* **Work order**
Scan the entries below for the string "that" and copy every line where it turns up.

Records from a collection
++++++++++
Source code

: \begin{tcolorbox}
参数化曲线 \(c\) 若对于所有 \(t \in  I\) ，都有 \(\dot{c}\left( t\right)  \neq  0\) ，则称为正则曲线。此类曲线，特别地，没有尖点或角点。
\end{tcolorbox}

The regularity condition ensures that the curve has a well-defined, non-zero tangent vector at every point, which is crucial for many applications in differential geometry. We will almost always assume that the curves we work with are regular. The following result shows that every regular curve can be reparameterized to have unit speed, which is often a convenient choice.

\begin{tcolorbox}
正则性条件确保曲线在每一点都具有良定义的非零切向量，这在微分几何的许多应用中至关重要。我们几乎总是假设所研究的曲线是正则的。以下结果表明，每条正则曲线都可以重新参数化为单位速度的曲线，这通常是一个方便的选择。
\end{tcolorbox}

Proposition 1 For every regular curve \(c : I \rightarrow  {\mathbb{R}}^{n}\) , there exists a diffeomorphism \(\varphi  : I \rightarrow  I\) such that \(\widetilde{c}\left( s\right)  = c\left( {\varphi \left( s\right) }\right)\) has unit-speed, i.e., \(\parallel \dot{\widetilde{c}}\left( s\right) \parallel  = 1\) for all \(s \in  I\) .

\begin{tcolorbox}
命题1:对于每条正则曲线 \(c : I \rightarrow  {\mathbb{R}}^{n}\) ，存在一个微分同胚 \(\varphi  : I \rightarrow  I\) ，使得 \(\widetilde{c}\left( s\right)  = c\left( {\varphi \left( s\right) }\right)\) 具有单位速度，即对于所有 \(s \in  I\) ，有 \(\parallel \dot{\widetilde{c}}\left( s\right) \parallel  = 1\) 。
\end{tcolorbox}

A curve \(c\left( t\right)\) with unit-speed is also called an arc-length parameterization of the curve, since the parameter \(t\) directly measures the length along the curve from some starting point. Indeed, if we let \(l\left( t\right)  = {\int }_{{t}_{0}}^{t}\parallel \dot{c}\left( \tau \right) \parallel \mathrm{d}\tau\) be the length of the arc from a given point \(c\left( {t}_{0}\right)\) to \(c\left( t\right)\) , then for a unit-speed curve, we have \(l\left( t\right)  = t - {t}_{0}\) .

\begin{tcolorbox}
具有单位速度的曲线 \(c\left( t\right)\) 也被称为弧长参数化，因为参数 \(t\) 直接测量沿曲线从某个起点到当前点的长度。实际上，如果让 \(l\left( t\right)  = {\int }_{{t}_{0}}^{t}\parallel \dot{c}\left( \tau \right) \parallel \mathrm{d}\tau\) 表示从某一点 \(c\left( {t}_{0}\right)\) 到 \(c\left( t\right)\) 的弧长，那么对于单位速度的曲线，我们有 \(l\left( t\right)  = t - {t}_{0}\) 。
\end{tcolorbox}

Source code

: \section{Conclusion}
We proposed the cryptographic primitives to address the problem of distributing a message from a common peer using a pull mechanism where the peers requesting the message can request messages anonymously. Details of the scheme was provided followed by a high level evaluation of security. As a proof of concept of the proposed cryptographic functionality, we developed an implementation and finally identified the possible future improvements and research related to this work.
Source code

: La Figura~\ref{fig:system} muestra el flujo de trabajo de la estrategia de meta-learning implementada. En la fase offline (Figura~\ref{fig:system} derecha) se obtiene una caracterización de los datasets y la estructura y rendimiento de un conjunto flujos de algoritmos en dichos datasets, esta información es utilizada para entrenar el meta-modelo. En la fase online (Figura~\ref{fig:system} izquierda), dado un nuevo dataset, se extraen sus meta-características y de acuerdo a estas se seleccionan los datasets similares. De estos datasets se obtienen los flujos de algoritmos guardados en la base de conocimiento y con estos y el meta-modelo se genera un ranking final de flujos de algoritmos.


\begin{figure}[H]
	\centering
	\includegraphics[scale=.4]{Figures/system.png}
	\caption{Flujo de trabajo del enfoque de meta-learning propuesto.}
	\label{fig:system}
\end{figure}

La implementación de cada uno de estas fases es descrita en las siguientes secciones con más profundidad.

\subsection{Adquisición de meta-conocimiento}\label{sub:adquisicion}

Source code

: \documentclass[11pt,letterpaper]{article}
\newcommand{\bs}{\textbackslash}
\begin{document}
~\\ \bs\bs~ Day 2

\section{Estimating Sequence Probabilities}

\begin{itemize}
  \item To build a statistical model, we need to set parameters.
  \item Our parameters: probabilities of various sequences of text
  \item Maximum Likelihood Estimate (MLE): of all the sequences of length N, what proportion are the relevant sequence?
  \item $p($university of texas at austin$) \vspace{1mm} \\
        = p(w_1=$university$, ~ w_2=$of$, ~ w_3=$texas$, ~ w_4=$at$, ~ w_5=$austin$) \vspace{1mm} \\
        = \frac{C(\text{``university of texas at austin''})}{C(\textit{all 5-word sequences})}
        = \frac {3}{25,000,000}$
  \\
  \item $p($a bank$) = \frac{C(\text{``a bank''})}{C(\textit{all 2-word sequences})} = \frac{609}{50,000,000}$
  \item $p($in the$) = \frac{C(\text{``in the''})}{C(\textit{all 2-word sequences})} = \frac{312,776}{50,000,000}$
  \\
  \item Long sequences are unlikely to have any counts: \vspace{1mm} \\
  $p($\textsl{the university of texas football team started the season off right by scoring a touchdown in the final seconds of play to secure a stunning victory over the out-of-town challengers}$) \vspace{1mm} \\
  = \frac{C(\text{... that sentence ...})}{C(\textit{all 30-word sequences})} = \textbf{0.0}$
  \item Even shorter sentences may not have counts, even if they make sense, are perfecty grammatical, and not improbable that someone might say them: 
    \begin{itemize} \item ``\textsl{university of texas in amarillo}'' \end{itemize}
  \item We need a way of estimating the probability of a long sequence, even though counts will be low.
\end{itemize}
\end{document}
++++++++++
* **Answer below**
The regularity condition ensures that the curve has a well-defined, non-zero tangent vector at every point, which is crucial for many applications in differential geometry. We will almost always assume that the curves we work with are regular. The following result shows that every regular curve can be reparameterized to have unit speed, which is often a convenient choice.
Proposition 1 For every regular curve \(c : I \rightarrow  {\mathbb{R}}^{n}\) , there exists a diffeomorphism \(\varphi  : I \rightarrow  I\) such that \(\widetilde{c}\left( s\right)  = c\left( {\varphi \left( s\right) }\right)\) has unit-speed, i.e., \(\parallel \dot{\widetilde{c}}\left( s\right) \parallel  = 1\) for all \(s \in  I\) .
  = \frac{C(\text{... that sentence ...})}{C(\textit{all 30-word sequences})} = \textbf{0.0}$
  \item Even shorter sentences may not have counts, even if they make sense, are perfecty grammatical, and not improbable that someone might say them: 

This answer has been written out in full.